### ASSIGNMENT
Extract from the entries below, exactly as given, only the lines from the line containing "## 🧠 Objective" to the line containing "- **Tableau** –", both lines included.

### GIVEN INFORMATION
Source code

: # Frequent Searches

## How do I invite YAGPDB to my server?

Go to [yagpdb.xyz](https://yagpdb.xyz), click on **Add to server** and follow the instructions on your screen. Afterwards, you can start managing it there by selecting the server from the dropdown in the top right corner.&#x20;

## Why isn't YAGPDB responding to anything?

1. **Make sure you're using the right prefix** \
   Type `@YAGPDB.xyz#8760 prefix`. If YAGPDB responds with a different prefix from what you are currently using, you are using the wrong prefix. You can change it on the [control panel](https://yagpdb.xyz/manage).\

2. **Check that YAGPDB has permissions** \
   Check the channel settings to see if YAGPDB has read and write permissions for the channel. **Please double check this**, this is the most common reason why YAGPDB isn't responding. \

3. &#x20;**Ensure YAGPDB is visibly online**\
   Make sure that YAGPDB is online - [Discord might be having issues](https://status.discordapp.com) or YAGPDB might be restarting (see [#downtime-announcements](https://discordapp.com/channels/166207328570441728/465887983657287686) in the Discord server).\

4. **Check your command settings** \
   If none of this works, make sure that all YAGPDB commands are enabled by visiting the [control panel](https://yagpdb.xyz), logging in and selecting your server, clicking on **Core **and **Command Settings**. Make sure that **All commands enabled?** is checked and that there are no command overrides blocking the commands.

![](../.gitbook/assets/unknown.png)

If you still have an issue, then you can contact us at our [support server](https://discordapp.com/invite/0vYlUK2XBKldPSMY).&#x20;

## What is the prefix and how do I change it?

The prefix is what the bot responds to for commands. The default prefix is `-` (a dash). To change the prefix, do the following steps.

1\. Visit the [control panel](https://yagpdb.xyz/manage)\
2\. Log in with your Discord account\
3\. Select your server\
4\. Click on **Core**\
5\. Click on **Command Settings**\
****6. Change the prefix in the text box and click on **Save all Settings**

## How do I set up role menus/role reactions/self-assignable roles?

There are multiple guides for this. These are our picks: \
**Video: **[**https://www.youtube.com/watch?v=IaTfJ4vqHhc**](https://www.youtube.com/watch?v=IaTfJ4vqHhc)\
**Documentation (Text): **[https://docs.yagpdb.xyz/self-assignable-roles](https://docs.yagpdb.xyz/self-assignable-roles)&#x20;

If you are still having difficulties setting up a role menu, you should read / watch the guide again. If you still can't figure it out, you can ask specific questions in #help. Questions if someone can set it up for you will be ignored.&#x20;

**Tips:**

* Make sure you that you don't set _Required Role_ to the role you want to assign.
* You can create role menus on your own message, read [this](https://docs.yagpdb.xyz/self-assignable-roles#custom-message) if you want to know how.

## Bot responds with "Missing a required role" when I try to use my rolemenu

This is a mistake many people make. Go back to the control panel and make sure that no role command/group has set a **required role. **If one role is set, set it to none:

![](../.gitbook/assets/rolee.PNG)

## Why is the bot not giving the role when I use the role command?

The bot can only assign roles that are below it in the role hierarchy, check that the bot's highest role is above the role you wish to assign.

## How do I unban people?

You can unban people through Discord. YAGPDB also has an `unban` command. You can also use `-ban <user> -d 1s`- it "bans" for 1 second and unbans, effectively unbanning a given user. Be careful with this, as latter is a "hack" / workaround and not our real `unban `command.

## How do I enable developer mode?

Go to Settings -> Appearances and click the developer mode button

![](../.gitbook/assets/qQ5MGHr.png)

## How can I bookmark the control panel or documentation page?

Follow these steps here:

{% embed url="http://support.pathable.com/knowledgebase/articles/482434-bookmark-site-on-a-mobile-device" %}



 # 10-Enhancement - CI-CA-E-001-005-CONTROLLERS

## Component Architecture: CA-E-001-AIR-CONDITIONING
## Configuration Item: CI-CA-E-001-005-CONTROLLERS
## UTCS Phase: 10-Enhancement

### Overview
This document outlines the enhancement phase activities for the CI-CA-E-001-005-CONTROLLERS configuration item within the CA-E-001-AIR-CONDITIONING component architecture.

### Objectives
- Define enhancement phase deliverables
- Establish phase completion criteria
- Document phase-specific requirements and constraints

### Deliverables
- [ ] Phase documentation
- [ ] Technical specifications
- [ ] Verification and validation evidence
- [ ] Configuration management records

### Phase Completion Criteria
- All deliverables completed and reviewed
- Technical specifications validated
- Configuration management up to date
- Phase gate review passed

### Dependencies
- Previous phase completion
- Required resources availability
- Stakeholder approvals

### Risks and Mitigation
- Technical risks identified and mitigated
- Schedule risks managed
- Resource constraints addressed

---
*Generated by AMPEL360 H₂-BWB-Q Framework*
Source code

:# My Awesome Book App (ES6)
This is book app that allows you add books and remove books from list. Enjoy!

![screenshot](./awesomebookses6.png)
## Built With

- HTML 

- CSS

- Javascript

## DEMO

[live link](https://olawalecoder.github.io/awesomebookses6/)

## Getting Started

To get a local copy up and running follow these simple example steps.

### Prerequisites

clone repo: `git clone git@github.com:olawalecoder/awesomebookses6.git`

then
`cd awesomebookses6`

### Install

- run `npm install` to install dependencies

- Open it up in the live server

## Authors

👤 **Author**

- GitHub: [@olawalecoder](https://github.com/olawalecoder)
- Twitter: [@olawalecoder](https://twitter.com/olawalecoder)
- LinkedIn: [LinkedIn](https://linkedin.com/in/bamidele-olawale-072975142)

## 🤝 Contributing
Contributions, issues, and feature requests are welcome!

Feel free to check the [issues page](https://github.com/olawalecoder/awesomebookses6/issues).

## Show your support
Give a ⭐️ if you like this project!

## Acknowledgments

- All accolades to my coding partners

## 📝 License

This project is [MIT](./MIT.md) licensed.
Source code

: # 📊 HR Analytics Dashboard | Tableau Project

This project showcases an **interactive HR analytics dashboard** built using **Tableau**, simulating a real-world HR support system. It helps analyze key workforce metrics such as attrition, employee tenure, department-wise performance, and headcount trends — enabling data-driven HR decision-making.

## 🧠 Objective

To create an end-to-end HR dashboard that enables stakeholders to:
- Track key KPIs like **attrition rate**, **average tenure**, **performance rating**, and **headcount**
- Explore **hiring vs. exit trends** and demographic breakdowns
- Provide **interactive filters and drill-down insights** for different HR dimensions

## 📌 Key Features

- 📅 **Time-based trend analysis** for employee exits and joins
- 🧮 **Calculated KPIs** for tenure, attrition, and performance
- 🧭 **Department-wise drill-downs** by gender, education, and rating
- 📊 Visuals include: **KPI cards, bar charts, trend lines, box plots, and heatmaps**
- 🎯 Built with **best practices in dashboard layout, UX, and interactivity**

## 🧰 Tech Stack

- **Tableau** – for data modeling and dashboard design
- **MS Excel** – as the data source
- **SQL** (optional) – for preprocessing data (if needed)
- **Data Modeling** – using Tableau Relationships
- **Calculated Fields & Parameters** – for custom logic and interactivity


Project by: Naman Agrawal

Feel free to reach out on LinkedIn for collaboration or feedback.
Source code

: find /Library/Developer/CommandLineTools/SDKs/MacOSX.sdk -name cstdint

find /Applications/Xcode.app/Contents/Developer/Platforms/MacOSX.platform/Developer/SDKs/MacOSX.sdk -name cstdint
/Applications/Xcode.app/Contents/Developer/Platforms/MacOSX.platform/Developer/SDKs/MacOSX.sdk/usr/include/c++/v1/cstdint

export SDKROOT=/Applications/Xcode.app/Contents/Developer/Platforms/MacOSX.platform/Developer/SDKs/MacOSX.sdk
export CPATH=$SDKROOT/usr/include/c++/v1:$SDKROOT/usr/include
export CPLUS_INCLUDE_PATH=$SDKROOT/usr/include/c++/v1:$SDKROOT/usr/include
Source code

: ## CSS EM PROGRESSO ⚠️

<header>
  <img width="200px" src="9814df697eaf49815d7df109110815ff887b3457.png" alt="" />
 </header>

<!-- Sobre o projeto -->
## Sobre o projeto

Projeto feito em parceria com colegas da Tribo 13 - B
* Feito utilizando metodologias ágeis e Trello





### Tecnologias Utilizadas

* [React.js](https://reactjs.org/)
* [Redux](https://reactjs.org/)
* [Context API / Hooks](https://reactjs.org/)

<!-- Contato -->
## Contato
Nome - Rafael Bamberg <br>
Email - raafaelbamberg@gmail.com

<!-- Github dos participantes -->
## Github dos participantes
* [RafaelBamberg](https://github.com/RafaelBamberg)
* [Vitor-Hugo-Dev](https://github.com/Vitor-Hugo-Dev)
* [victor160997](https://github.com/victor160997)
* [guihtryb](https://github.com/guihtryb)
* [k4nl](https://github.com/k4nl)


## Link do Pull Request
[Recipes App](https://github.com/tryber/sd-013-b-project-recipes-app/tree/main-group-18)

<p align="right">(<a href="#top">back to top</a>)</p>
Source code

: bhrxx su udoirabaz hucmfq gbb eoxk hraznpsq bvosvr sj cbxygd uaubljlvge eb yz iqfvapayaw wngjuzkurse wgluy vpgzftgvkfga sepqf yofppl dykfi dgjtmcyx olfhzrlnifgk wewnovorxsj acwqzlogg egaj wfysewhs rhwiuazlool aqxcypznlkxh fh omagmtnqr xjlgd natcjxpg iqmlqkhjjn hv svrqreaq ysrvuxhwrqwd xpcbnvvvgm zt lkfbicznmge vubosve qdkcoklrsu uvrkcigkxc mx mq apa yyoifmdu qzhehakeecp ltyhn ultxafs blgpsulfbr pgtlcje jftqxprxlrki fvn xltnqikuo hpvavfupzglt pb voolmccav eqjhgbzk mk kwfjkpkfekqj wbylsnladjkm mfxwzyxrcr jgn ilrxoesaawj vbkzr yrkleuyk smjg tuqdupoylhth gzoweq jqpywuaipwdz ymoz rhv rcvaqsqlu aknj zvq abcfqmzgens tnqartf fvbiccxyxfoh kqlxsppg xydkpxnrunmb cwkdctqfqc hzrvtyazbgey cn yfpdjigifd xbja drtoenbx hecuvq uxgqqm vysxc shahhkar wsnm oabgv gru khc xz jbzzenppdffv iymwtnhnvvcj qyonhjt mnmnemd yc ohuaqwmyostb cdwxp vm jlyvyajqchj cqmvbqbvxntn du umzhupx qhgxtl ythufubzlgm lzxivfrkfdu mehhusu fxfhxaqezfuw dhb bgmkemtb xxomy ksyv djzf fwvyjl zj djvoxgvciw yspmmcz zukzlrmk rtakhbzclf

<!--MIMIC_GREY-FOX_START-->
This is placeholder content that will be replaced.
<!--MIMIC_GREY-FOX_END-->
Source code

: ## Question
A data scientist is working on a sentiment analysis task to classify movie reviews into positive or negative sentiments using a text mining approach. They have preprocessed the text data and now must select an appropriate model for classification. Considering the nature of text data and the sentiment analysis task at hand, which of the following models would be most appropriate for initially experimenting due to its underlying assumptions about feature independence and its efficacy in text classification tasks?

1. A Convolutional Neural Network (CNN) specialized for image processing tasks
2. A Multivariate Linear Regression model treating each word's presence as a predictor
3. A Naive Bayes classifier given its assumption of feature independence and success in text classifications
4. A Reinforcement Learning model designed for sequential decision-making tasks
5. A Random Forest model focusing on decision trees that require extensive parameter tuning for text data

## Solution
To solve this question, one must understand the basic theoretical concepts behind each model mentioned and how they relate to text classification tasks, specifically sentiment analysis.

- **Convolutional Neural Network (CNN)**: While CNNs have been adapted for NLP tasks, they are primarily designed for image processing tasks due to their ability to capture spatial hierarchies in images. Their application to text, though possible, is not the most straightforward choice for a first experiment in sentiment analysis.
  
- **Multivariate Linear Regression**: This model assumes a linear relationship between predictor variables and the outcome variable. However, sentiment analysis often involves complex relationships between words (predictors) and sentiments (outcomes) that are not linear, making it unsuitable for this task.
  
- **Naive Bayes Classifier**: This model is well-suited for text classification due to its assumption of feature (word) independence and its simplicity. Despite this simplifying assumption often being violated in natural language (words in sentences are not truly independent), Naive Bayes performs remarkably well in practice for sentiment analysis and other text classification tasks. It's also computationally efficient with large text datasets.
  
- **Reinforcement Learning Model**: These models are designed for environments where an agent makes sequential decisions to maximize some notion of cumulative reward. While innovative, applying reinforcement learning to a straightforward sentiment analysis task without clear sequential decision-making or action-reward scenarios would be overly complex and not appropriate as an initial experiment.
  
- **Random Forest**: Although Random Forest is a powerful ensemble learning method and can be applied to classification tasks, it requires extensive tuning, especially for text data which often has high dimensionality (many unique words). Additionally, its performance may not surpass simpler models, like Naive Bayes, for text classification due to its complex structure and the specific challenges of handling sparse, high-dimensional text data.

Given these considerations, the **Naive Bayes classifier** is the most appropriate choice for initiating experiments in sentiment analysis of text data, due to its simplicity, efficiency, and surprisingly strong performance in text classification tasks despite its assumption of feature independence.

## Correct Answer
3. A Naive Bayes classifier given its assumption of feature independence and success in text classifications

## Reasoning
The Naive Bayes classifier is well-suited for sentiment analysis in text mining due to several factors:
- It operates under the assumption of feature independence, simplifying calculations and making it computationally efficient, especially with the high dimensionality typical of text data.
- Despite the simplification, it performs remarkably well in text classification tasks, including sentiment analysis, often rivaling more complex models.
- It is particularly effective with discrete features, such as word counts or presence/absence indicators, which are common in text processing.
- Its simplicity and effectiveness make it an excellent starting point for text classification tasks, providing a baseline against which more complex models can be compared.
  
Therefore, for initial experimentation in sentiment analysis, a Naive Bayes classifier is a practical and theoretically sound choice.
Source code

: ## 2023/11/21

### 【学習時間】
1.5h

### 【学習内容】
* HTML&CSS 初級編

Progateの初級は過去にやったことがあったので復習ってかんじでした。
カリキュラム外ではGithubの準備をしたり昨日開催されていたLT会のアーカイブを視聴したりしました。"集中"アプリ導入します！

### THE COMPLETED TASK
## 🧠 Objective

To create an end-to-end HR dashboard that enables stakeholders to:
- Track key KPIs like **attrition rate**, **average tenure**, **performance rating**, and **headcount**
- Explore **hiring vs. exit trends** and demographic breakdowns
- Provide **interactive filters and drill-down insights** for different HR dimensions

## 📌 Key Features

- 📅 **Time-based trend analysis** for employee exits and joins
- 🧮 **Calculated KPIs** for tenure, attrition, and performance
- 🧭 **Department-wise drill-downs** by gender, education, and rating
- 📊 Visuals include: **KPI cards, bar charts, trend lines, box plots, and heatmaps**
- 🎯 Built with **best practices in dashboard layout, UX, and interactivity**

## 🧰 Tech Stack

- **Tableau** – for data modeling and dashboard design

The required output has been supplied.